**Instructions to follow:** Write out the stretch of lines below that begins at the line with "- **Solution:** Compare monthly" and ends at the line with "- **Problem:** Stakeholders", including both, exactly as given and nothing more.

**Provided material:**
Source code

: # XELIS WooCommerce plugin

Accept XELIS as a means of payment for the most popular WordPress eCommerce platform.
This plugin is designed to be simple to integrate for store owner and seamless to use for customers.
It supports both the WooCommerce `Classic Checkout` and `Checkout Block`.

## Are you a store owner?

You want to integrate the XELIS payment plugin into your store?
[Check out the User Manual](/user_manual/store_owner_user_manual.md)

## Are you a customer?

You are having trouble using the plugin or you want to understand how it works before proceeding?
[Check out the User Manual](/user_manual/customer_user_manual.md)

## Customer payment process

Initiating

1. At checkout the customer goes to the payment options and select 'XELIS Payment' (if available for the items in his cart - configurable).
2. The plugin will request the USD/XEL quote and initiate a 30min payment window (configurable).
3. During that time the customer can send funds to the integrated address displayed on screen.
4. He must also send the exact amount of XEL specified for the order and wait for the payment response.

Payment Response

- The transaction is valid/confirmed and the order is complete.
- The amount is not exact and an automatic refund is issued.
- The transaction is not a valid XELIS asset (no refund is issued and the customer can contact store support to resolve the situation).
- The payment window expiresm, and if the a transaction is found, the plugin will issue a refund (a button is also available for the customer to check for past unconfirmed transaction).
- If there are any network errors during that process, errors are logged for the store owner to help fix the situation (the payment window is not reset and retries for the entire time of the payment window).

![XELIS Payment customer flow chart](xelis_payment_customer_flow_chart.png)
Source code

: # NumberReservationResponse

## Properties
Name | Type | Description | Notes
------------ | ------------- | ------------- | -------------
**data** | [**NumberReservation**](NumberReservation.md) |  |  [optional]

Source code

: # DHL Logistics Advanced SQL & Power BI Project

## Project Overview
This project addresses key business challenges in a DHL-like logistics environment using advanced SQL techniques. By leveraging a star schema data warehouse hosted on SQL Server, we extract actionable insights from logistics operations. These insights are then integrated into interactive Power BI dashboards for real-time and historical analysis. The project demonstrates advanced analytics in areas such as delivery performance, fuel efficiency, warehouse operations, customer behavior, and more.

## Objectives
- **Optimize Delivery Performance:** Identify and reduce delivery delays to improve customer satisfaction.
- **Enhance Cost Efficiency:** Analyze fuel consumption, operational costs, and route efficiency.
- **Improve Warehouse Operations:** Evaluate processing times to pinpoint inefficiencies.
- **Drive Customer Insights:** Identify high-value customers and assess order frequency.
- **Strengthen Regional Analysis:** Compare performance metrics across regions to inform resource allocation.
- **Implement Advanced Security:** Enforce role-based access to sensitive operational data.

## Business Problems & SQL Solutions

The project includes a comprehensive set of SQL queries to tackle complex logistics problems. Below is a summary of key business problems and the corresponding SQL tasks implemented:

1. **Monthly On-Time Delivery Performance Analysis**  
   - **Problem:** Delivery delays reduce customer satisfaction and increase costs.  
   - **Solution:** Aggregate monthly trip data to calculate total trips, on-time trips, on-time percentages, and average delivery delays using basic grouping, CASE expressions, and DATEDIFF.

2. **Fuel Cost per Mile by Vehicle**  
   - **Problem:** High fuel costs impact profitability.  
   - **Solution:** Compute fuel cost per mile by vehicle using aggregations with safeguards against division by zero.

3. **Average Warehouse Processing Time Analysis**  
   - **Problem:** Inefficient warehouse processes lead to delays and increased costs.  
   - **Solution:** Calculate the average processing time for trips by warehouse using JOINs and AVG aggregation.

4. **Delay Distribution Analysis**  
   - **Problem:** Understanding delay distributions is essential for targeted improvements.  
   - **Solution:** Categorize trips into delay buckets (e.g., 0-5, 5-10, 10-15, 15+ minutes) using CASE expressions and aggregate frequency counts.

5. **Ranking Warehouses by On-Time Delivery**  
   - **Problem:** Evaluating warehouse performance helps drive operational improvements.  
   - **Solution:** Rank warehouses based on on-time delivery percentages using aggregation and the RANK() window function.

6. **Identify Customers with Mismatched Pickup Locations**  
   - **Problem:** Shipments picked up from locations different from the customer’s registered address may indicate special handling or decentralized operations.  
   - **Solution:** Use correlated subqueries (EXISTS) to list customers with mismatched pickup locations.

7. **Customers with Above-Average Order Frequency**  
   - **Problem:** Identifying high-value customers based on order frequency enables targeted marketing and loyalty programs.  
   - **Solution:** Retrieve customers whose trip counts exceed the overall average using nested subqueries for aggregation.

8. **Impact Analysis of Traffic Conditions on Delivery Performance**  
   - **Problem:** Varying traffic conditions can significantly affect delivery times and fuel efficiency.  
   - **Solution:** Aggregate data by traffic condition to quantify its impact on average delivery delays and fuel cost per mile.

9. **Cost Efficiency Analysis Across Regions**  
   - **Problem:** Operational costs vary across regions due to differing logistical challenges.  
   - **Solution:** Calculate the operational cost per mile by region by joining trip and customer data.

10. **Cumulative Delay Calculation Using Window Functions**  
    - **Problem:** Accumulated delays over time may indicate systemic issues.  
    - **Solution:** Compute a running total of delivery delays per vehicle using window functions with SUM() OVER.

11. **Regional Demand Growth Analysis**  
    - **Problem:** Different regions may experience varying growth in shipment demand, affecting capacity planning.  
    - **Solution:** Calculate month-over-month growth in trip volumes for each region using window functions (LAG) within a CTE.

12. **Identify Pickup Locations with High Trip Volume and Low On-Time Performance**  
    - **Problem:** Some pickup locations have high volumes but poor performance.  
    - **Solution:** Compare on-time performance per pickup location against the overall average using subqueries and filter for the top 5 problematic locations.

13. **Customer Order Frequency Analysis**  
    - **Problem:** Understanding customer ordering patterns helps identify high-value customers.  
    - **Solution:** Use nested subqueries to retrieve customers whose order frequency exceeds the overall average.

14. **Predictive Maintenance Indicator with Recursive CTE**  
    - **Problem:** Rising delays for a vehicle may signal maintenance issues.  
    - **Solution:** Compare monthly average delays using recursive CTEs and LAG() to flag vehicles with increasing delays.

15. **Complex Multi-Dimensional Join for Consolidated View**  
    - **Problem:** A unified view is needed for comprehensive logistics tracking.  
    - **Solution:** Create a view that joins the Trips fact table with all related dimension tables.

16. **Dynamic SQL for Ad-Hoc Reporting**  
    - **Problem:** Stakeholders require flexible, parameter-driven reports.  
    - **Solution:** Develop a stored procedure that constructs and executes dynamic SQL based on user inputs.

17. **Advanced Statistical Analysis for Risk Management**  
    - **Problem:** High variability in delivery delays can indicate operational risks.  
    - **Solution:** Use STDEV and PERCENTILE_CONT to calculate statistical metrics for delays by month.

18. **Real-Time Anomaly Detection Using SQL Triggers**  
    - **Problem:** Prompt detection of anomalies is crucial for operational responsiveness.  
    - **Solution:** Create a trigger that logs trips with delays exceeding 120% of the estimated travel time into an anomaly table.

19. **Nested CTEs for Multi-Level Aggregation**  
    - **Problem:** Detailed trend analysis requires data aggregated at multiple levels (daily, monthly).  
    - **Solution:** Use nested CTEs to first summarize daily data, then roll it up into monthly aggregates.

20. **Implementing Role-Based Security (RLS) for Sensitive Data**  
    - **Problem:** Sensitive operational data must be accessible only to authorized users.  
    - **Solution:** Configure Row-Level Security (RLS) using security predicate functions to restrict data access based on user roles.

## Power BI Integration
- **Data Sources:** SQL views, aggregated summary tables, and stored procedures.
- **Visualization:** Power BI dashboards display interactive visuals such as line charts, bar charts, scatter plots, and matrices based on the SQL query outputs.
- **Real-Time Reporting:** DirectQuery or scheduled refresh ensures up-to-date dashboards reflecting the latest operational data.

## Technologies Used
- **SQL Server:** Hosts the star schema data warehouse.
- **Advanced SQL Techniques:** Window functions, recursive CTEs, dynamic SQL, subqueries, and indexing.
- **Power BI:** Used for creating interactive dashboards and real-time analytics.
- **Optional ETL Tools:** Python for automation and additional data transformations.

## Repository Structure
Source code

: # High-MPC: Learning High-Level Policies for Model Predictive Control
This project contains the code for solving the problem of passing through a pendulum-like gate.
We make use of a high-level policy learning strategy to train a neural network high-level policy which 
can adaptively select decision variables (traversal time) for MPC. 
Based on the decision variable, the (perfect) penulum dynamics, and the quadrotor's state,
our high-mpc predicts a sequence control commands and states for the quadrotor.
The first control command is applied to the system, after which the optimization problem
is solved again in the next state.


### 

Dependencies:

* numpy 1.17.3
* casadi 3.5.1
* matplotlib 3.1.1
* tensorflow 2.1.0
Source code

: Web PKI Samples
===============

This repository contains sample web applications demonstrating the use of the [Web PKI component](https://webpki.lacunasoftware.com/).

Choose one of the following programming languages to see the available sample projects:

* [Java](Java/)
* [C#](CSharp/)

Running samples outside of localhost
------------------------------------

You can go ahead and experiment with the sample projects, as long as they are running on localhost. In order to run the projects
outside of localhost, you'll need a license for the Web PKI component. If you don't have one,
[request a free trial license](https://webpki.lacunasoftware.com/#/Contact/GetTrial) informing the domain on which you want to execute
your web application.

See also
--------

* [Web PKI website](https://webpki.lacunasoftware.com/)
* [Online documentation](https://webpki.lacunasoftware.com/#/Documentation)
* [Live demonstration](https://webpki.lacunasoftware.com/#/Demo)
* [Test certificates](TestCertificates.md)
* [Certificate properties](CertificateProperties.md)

**Task response:**
    - **Solution:** Compare monthly average delays using recursive CTEs and LAG() to flag vehicles with increasing delays.

15. **Complex Multi-Dimensional Join for Consolidated View**  
    - **Problem:** A unified view is needed for comprehensive logistics tracking.  
    - **Solution:** Create a view that joins the Trips fact table with all related dimension tables.

16. **Dynamic SQL for Ad-Hoc Reporting**  
    - **Problem:** Stakeholders require flexible, parameter-driven reports.  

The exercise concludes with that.